From 6ffd43bcc98a1df9bcd0d5bb3005fe3549235bb2 Mon Sep 17 00:00:00 2001
From: DL6ER <dl6er@dl6er.de>
Date: Mon, 24 Feb 2025 18:01:22 +0100
Subject: [PATCH] We should not send any content for HTTP codes 1xx, 204 and
 304

Signed-off-by: DL6ER <dl6er@dl6er.de>
---
 src/api/auth.c              |  2 +-
 src/api/config.c            | 16 ++++++++++++++--
 src/api/info.c              | 13 +++----------
 src/webserver/http-common.c | 25 ++++++++++++++++++++++---
 src/webserver/json_macros.h |  8 ++++++--
 5 files changed, 46 insertions(+), 18 deletions(-)

diff --git a/src/api/auth.c b/src/api/auth.c
index 62165439f..468fd12e3 100644
--- a/src/api/auth.c
+++ b/src/api/auth.c
@@ -401,7 +401,7 @@ static int send_api_auth_status(struct ftl_conn *api, const int user_id, const t
 			const int code = delete_session(user_id) ? 204 : 404;
 
 			// Send empty reply with appropriate HTTP status code
-			send_http_code(api, "application/json; charset=utf-8", code, "");
+			send_http_code(api, NULL, code, "");
 			return code;
 		}
 		else
diff --git a/src/api/config.c b/src/api/config.c
index 1fc1e08cb..cdcaba4b3 100644
--- a/src/api/config.c
+++ b/src/api/config.c
@@ -1008,6 +1008,7 @@ static int api_config_put_delete(struct ftl_conn *api)

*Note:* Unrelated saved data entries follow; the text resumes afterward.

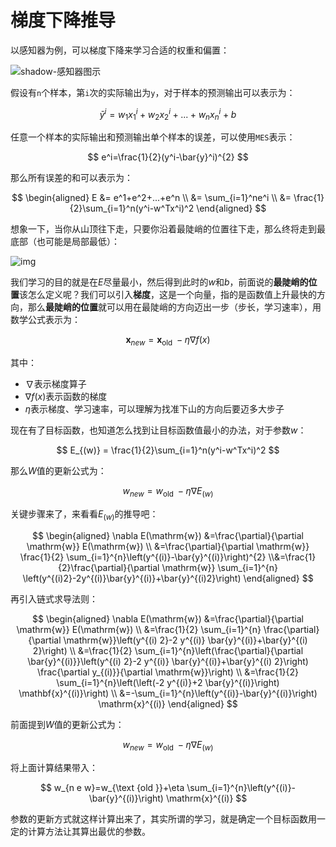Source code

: # 梯度下降推导

以感知器为例，可以梯度下降来学习合适的权重和偏置：

![shadow-感知器图示](https://gitee.com/howie6879/oss/raw/master/uPic/image-20210114211230457.png)

假设有`n`个样本，第`i`次的实际输出为`y`，对于样本的预测输出可以表示为：

$$
\bar{y}^i = w_1x_1^i+w_2x_2^i+...+w_nx_n^i+b
$$

任意一个样本的实际输出和预测输出单个样本的误差，可以使用`MES`表示：

$$
e^i=\frac{1}{2}(y^i-\bar{y}^i)^{2}
$$

那么所有误差的和可以表示为：

$$
\begin{aligned}
E &= e^1+e^2+...+e^n
\\ &= \sum_{i=1}^ne^i
\\ &= \frac{1}{2}\sum_{i=1}^n(y^i-w^Tx^i)^2
\end{aligned}
$$

想象一下，当你从山顶往下走，只要你沿着最陡峭的位置往下走，那么终将走到最底部（也可能是局部最低）：

![img](https://gitee.com/howie6879/oss/raw/master/uPic/1042406-20161017221342935-1872962415.png)

我们学习的目的就是在$E$尽量最小，然后得到此时的$w$和$b$，前面说的**最陡峭的位置**该怎么定义呢？我们可以引入**梯度**，这是一个向量，指的是函数值上升最快的方向，那么**最陡峭的位置**就可以用在最陡峭的方向迈出一步（步长，学习速率），用数学公式表示为：

$$
\mathbf{x}_{n e w}=\mathbf{x}_{\text {old }}-\eta \nabla f(x)
$$

其中：

- $\nabla$表示梯度算子
- $\nabla f(x)$表示函数的梯度
- $\eta$表示梯度、学习速率，可以理解为找准下山的方向后要迈多大步子

现在有了目标函数，也知道怎么找到让目标函数值最小的办法，对于参数$w$：

$$
E_{(w)} = \frac{1}{2}\sum_{i=1}^n(y^i-w^Tx^i)^2
$$

那么$W$值的更新公式为：

$$
w_{n e w}=w_{\text {old }}-\eta \nabla E_{(w)}
$$

关键步骤来了，来看看$E_{(w)}$的推导吧：

$$
\begin{aligned}
\nabla E(\mathrm{w}) &=\frac{\partial}{\partial \mathrm{w}} E(\mathrm{w}) \\
&=\frac{\partial}{\partial \mathrm{w}} \frac{1}{2} \sum_{i=1}^{n}\left(y^{(i)}-\bar{y}^{(i)}\right)^{2}
\\&=\frac{1}{2}\frac{\partial}{\partial \mathrm{w}} \sum_{i=1}^{n}
\left(y^{(i)2}-2y^{(i)}\bar{y}^{(i)}+\bar{y}^{(i)2}\right)
\end{aligned}
$$

再引入链式求导法则：

$$
\begin{aligned}
\nabla E(\mathrm{w}) &=\frac{\partial}{\partial \mathrm{w}} E(\mathrm{w}) \\
&=\frac{1}{2} \sum_{i=1}^{n} \frac{\partial}{\partial \mathrm{w}}\left(y^{(i) 2}-2 y^{(i)} \bar{y}^{(i)}+\bar{y}^{(i) 2}\right) \\
&=\frac{1}{2} \sum_{i=1}^{n}\left(\frac{\partial}{\partial \bar{y}^{(i)}}\left(y^{(i) 2}-2 y^{(i)} \bar{y}^{(i)}+\bar{y}^{(i) 2}\right) \frac{\partial y_{(i)}}{\partial \mathrm{w}}\right) \\
&=\frac{1}{2} \sum_{i=1}^{n}\left(\left(-2 y^{(i)}+2 \bar{y}^{(i)}\right) \mathbf{x}^{(i)}\right) \\
&=-\sum_{i=1}^{n}\left(y^{(i)}-\bar{y}^{(i)}\right) \mathrm{x}^{(i)}
\end{aligned}
$$

前面提到$W$值的更新公式为：

$$
w_{n e w}=w_{\text {old }}-\eta \nabla E_{(w)}
$$

将上面计算结果带入：

$$
w_{n e w}=w_{\text {old }}+\eta \sum_{i=1}^{n}\left(y^{(i)}-\bar{y}^{(i)}\right) \mathrm{x}^{(i)}
$$

参数的更新方式就这样计算出来了，其实所谓的学习，就是确定一个目标函数用一定的计算方法让其算出最优的参数。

 			if(!new_item->c(&new_item->v, new_item->k, errbuf))
 			{
 				free_config(&newconf);
+				free_config_path(requested_path);
 				return send_json_error(api, 400,
 				                       "bad_request",
 				                       "Invalid value",
@@ -1032,6 +1033,7 @@ static int api_config_put_delete(struct ftl_conn *api)
 	// Error 404 if config element not found
 	if(!found)
 	{
+		free_config(&newconf);
 		cJSON *json = JSON_NEW_OBJECT();
 		JSON_SEND_OBJECT_CODE(json, 404);
 	}
@@ -1039,6 +1041,7 @@ static int api_config_put_delete(struct ftl_conn *api)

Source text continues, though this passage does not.